• **EXERCISE DETAILS**: For the data below, work out the number of lines containing the string "carries" and answer with that number only.

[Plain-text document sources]
• • • •
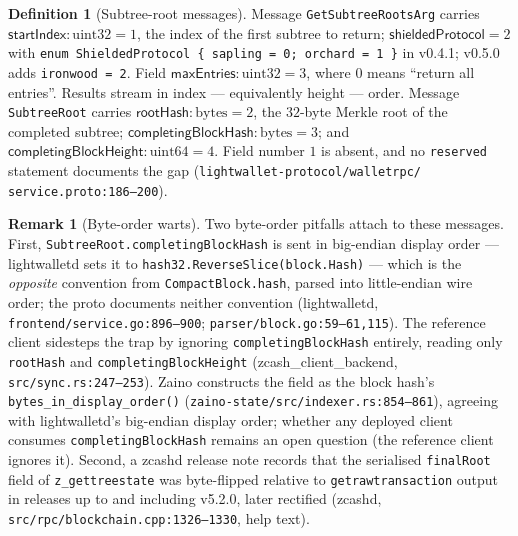 \documentclass[11pt,a4paper]{article}
\theoremstyle{definition}
\newtheorem{definition}[theorem]{Definition}
\newtheorem{remark}[theorem]{Remark}
\begin{document}
\begin{definition}[Subtree-root messages]\label{def:sync-subtreeroot}
Message \texttt{GetSubtreeRootsArg} carries
$\mathsf{startIndex} : \text{uint32} = 1$, the index of the first subtree
to return; $\mathsf{shieldedProtocol} = 2$ with
\texttt{enum ShieldedProtocol \{ sapling = 0; orchard = 1 \}} in v0.4.1;
v0.5.0 adds \texttt{ironwood = 2}. Field
$\mathsf{maxEntries} : \text{uint32} = 3$, where $0$ means
``return all entries''. Results stream in index --- equivalently height
--- order. Message \texttt{SubtreeRoot} carries
$\mathsf{rootHash} : \text{bytes} = 2$, the $32$-byte Merkle root of the
completed subtree; $\mathsf{completingBlockHash} : \text{bytes} = 3$; and
$\mathsf{completingBlockHeight} : \text{uint64} = 4$. Field number $1$ is
absent, and no \texttt{reserved} statement documents the gap
(\texttt{lightwallet-protocol/walletrpc/}\allowbreak
\texttt{service.proto:186--200}).
\end{definition}

\begin{remark}[Byte-order warts]\label{rem:sync-tree-byteorder}
Two byte-order pitfalls attach to these messages. First,
\texttt{SubtreeRoot.\allowbreak completingBlockHash} is sent in big-endian display
order --- \textsf{lightwalletd} sets it to
\texttt{hash32.}\allowbreak\texttt{ReverseSlice(block.Hash)} --- which
is the \emph{opposite}
convention from \texttt{CompactBlock.\allowbreak hash}, parsed into
little-endian
wire order; the proto documents neither convention
(\textsf{lightwalletd}, \texttt{frontend/service.go:896--900};
\texttt{parser/\allowbreak block.go:59--61,115}). The reference client sidesteps the
trap by ignoring \texttt{completing\allowbreak BlockHash} entirely, reading only
\texttt{rootHash} and \texttt{completing\allowbreak BlockHeight}
(\textsf{zcash\_client\_backend}, \texttt{src/\allowbreak sync.rs:247--253}).
Zaino constructs the field as the block hash's
\texttt{bytes\_in\_display\_order()}
(\texttt{zaino-state/src/}\allowbreak\texttt{indexer.rs:854--861}),
agreeing with
\textsf{lightwalletd}'s big-endian display order; whether any deployed
client consumes \texttt{completingBlockHash} remains an open question
(the reference client ignores it).
Second, a \textsf{zcashd} release note records that the serialised
\texttt{finalRoot} field of \texttt{z\_gettreestate} was byte-flipped
relative to \texttt{getrawtransaction} output in releases up to and
including v5.2.0, later rectified
(\textsf{zcashd}, \texttt{src/rpc/blockchain.cpp:1326--1330}, help text).
\end{remark}
\end{document}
• • • •
• **ANSWER AREA**: 2